## [WHAT YOU ARE ASKED TO DO]
Copy each line of the data beneath in which the word "href" appears.
══ DATA FOR ANALYSIS ══
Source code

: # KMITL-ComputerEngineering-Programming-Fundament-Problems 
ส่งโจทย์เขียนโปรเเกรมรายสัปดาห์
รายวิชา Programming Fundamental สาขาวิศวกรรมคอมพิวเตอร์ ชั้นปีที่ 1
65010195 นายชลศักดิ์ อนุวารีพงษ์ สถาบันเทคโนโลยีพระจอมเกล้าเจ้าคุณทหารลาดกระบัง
═══
══ DATA FOR ANALYSIS ══
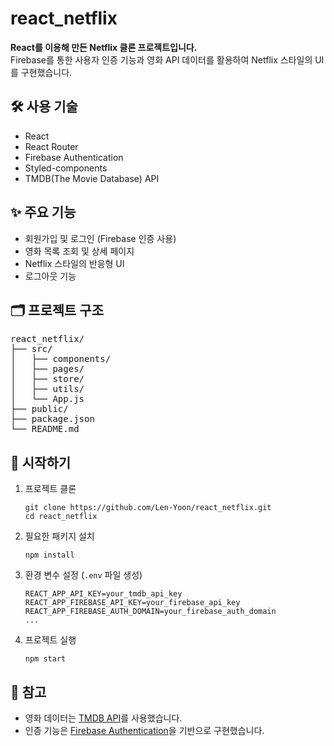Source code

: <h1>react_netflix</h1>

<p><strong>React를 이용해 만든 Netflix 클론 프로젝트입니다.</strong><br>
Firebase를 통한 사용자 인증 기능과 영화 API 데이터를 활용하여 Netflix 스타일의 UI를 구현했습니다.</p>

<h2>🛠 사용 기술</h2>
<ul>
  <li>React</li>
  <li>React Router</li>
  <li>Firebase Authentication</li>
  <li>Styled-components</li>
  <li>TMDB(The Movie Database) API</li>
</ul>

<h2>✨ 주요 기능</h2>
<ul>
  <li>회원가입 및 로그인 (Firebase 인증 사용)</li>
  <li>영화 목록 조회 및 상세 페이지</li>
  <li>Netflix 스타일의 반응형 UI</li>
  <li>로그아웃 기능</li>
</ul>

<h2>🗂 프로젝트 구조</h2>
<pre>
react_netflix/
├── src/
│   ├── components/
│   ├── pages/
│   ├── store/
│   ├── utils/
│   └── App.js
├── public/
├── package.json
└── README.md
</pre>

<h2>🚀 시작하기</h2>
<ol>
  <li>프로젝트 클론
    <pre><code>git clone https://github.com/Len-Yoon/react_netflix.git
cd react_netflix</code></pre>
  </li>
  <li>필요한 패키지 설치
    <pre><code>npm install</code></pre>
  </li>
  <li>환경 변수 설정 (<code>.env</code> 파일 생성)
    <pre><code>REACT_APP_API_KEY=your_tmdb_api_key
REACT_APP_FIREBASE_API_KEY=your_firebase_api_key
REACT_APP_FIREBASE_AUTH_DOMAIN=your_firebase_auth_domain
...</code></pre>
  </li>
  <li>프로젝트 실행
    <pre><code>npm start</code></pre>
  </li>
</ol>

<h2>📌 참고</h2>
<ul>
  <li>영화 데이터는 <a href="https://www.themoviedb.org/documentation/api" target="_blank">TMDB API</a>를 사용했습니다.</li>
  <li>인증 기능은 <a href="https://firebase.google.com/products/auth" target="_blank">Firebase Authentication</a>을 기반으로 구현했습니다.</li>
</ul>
═══
## [SOLUTION FOR THIS EXERCISE]
  <li>영화 데이터는 <a href="https://www.themoviedb.org/documentation/api" target="_blank">TMDB API</a>를 사용했습니다.</li>
  <li>인증 기능은 <a href="https://firebase.google.com/products/auth" target="_blank">Firebase Authentication</a>을 기반으로 구현했습니다.</li>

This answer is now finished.